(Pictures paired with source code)
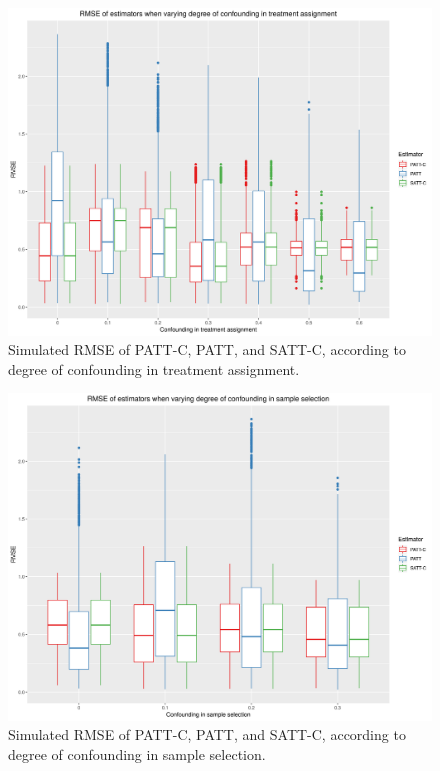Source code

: \documentclass[hidelinks,12pt]{article}
\begin{document}
{\begin{appendices}
\begin{figure}[htbp]
	\begin{center}
		\includegraphics[width = 1\textwidth]{rmse_boxplots_RateConT}
		\caption{Simulated RMSE of PATT-C, PATT, and SATT-C, according to degree of confounding in treatment assignment.\label{fig:rmse_boxplots_RateConT}}
	\end{center}
\end{figure}

\begin{figure}[htbp]
	\begin{center}
		\includegraphics[width = 1\textwidth]{rmse_boxplots_RateConS}
		\caption{Simulated RMSE of PATT-C, PATT, and SATT-C, according to degree of confounding in sample selection.\label{fig:rmse_boxplots_RateConS}}
	\end{center}
\end{figure}


\end{appendices}}
\end{document}
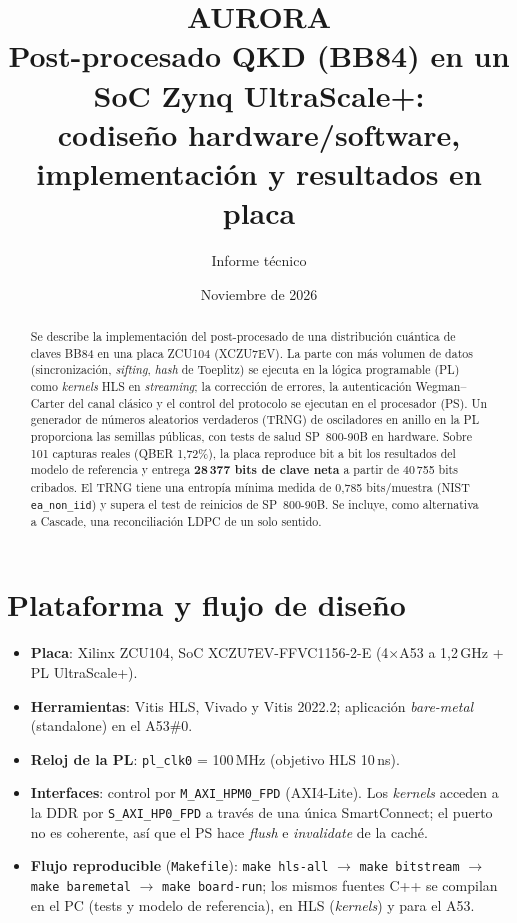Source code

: \documentclass[a4paper,11pt]{article}
\title{\textbf{AURORA}\\[2pt]\large Post-procesado QKD (BB84) en un SoC Zynq UltraScale+:\\
codiseño hardware/software, implementación y resultados en placa}
\author{Informe técnico}
\date{Noviembre de 2026}
\newcommand{\code}[1]{\texttt{#1}}
\begin{document}
\maketitle

\begin{abstract}
\noindent
Se describe la implementación del post-procesado de una distribución cuántica
de claves BB84 en una placa ZCU104 (XCZU7EV). La parte con más volumen de datos
(sincronización, \emph{sifting}, \emph{hash} de Toeplitz) se ejecuta en la
lógica programable (PL) como \emph{kernels} HLS en \emph{streaming}; la
corrección de errores, la autenticación Wegman--Carter del canal clásico y el
control del protocolo se ejecutan en el procesador (PS). Un generador de
números aleatorios verdaderos (TRNG) de osciladores en anillo en la PL
proporciona las semillas públicas, con tests de salud SP~800-90B en hardware.
Sobre 101 capturas reales (QBER 1,72\%), la placa reproduce bit a bit los
resultados del modelo de referencia y entrega \textbf{28\,377 bits de clave
neta} a partir de 40\,755 bits cribados. El TRNG tiene una entropía mínima
medida de 0,785 bits/muestra (NIST \code{ea\_non\_iid}) y supera el test de
reinicios de SP~800-90B. Se incluye, como alternativa a Cascade, una
reconciliación LDPC de un solo sentido.
\end{abstract}

\tableofcontents

\section{Plataforma y flujo de diseño}

\begin{itemize}
  \item \textbf{Placa}: Xilinx ZCU104, SoC XCZU7EV-FFVC1156-2-E (4$\times$A53 a 1,2\,GHz + PL UltraScale+).
  \item \textbf{Herramientas}: Vitis HLS, Vivado y Vitis 2022.2; aplicación \emph{bare-metal} (standalone) en el A53\#0.
  \item \textbf{Reloj de la PL}: \code{pl\_clk0} = 100\,MHz (objetivo HLS 10\,ns).
  \item \textbf{Interfaces}: control por \code{M\_AXI\_HPM0\_FPD} (AXI4-Lite). Los \emph{kernels} acceden a la DDR por
        \code{S\_AXI\_HP0\_FPD} a través de una única SmartConnect; el puerto no es coherente, así que el PS
        hace \emph{flush} e \emph{invalidate} de la caché.
  \item \textbf{Flujo reproducible} (\code{Makefile}): \code{make hls-all} $\rightarrow$ \code{make bitstream}
        $\rightarrow$ \code{make baremetal} $\rightarrow$ \code{make board-run}; los mismos fuentes C++ se compilan en el PC
        (tests y modelo de referencia), en HLS (\emph{kernels}) y para el A53.
\end{itemize}
\end{document}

### [What needs to be done]
Go through the records above and return every line that holds the string "confounding".

### [Task response]
		\caption{Simulated RMSE of PATT-C, PATT, and SATT-C, according to degree of confounding in treatment assignment.\label{fig:rmse_boxplots_RateConT}}
		\caption{Simulated RMSE of PATT-C, PATT, and SATT-C, according to degree of confounding in sample selection.\label{fig:rmse_boxplots_RateConS}}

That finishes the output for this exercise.